Ms. Arora provided only her vehicle to travel to the facility and her
expertise.
[24] This fact situation raises questions as to
whether facilities and expertise are tools. Starting with facilities, in Hennick
v. Canada
(“Hennick”) the payer, Royal Conservatory of Music, provided
office space and piano studios to its teachers. The Court says at paragraph 8:
“With regard to the second part of the [Wiebe Door] test, the ownership
of tools, the trial judge concluded, rightly in our view, that because the
respondent was conducting her classes most of the time at the intervener’s
premises, her status was more likely to be that of an employee”. This finding
can be contrasted with that in Wolf v. Canada (“Wolf”)
where a consulting engineer was required to work on the payer Canadair’s
premises so that he could interface with others there. The Court says at
paragraph 84: “In my view, the tools necessary for the performance of the work
of the appellant constitute a neutral factor. The appellant would have had to
work on the premises of Canadair with Canadair’s computer and archives whether
he was an employee or an independent contractor”. It seems to me that Ms. Arora
was similarly obliged to work at Leisureworld’s Lawrence
Avenue facility, because that is where her patients
were, as well as the computers containing their charts, histories, and dietary
requirements. Her vehicle
was necessary for her to reach the Lawrence Avenue
facility, but is a neutral factor in this fact situation since many employees
equally rely on their cars to reach their job site.
[25] So far as expertise is concerned, there are
two decisions of the Tax Review Board which hold that professional expertise
can be regarded as a tool. In Latimer v. M.N.R.,
the Umpire says: “…it should be recognized that although they may have more
application in a commercial or industrial situation, to the degree the
appellant’s professional skills could be regarded as ‘tools’, he was in
possession of these;”. In Brandes v. M.N.R.,
dealing with a film director, it was held that: “The appellant’s experience,
his intelligence, and his organizational abilities are his major tools”.
[26] A more modern view is expressed in Wolf,
where, at paragraph 82, the Court says:
This factor relates to who, of the employer
or the worker, owns the assets or equipment that is necessary to perform the
work. Traditionally, if the worker owns or controls the assets and is
responsible for their operation and maintenance, he would likely be considered
an independent contractor. On the other hand, if the employer owns the
equipment, the worker would likely be characterized as an employee.

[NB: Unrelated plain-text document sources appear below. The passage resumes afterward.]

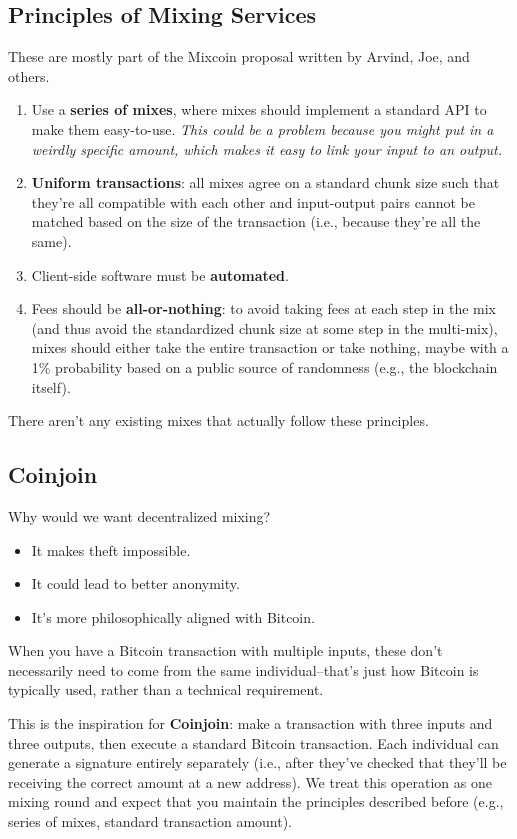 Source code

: \documentclass[12pt]{article}
\begin{document}
\subsection*{Principles of Mixing Services}

These are mostly part of the Mixcoin proposal written by Arvind, Joe, and others.

\begin{enumerate}
\item Use a \textbf{series of mixes}, where mixes should implement a standard API to make them easy-to-use. \textit{This could be a problem because you might put in a weirdly specific amount, which makes it easy to link your input to an output.}
\item \textbf{Uniform transactions}: all mixes agree on a standard chunk size such that they're all compatible with each other and input-output pairs cannot be matched based on the size of the transaction (i.e., because they're all the same).
\item Client-side software must be \textbf{automated}.
\item Fees should be \textbf{all-or-nothing}: to avoid taking fees at each step in the mix (and thus avoid the standardized chunk size at some step in the multi-mix), mixes should either take the entire transaction or take nothing, maybe with a 1\% probability based on a public source of randomness (e.g., the blockchain itself).
\end{enumerate}

There aren't any existing mixes that actually follow these principles.

\subsection*{Coinjoin}

Why would we want decentralized mixing?
\begin{itemize}
\item It makes theft impossible.
\item It could lead to better anonymity.
\item It's more philosophically aligned with Bitcoin.
\end{itemize}

When you have a Bitcoin transaction with multiple inputs, these don't necessarily need to come from the same individual--that's just how Bitcoin is typically used, rather than a technical requirement.

This is the inspiration for \textbf{Coinjoin}: make a transaction with three inputs and three outputs, then execute a standard Bitcoin transaction. Each individual can generate a signature entirely separately (i.e., after they've checked that they'll be receiving the correct amount at a new address). We treat this operation as one mixing round and expect that you maintain the principles described before (e.g., series of mixes, standard transaction amount).
\end{document}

[27] Tools, according to Wolf, are assets and equipment. The same
inference can be drawn from Precision Gutters Ltd. v. Canada, where the installers’
tools are described as “drills and bits, saws and blades, plyers, small
ladders, pry bars, measuring tapes, and hammers”. While neither decision
expressly rules out professional knowledge, experience, intelligence and
organizational abilities as tools, I know of no authoritative case since 1983
that considers them so. The tools factor is accordingly neutral.
[28] She also had no risk
of loss as the facility dietician. When asked what expenses she claimed on her
income tax return, she candidly admitted that her membership dues in the
various dieticians’ organizations, including personal liability insurance,
totalled only some $1,000 per annum. Her major deductible expenses involved her
motor vehicle, gasoline, oil, repairs, and insurance which amounted to
approximately $3,000 annually.
[29] So far as a chance
of profit is concerned, she did serve as dietician for two competing facilities
at the same time. This normally indicates that the worker is an independent
contractor. On the other hand, she was paid an hourly rate which was set by the
Appellant according to her experience. It was not negotiated, and was not calculated
by Ms. Arora to cover her fixed and variable costs of doing business, and
produce a profit. We have it on the authority of Hennick that this kind
of hourly wage does not a profit make. She was at liberty to find a replacement
if she was unavailable for her duties for any reason, and could theoretically
profit or lose depending upon what amount she was required to pay. In fact,
this occurred only once, and on that occasion Leisureworld found and paid the
substitute.
[30] There was a social
worker named Mary Vary who left Leisureworld and went into the placement agency
business on her own account. She staffed Leisureworld’s Almira and Brantford facilities and
subsequently expanded her business to accommodate other long term care
facilities as well. She billed Leisureworld for her services, was responsible
for them, hired her own employees, and could profit from sound management or
lose if business declined for any reason. This is far different from anything
Ms. Arora undertook in an entrepreneurial way. Accordingly, the absence of a
chance of profit also indicates that she was an employee during the relevant
period.
[31] While the common
intention of the parties was clearly that she be an independent contractor,
three of the four Wiebe Door criteria conclusively indicate that the
terms and conditions of her working relationship with Leisureworld were
analogous to a contract of service. The tools factor was neutral. In these
circumstances, the common intention of the parties is not given great weight.
[32] The Appellant has
failed to discharge the burden of demolishing the assumptions set out in the
Minister’s replies to its notices of appeal, which assumptions must be assumed
true as long as the Appellant has not proven them false.
[33] I have investigated
all the facts with the parties and the witnesses called on behalf of the
parties to testify under oath for the first time, and have found no new facts
and nothing to indicate that the facts inferred or relied upon by the Minister
were unreal, or were incorrectly assessed or misunderstood. The decisions of
the Minister are objectively reasonable. Ms. Arora was placed in Leisureworld’s
Lawrence
Avenue
facility by OLTCPI as a placement or employment agency, under the direction and
control in its client, and remunerated her. The terms or conditions on which
her services were performed and the remuneration thereof was paid were
analogous to a contract of service. She was accordingly in insurable employment
pursuant to Regulation 6.(g) under the Act, and in pensionable
employment pursuant to Regulation 34.(1) under the Plan.
[34] In the result, both
appeals will be dismissed and the determinations of the Minister confirmed.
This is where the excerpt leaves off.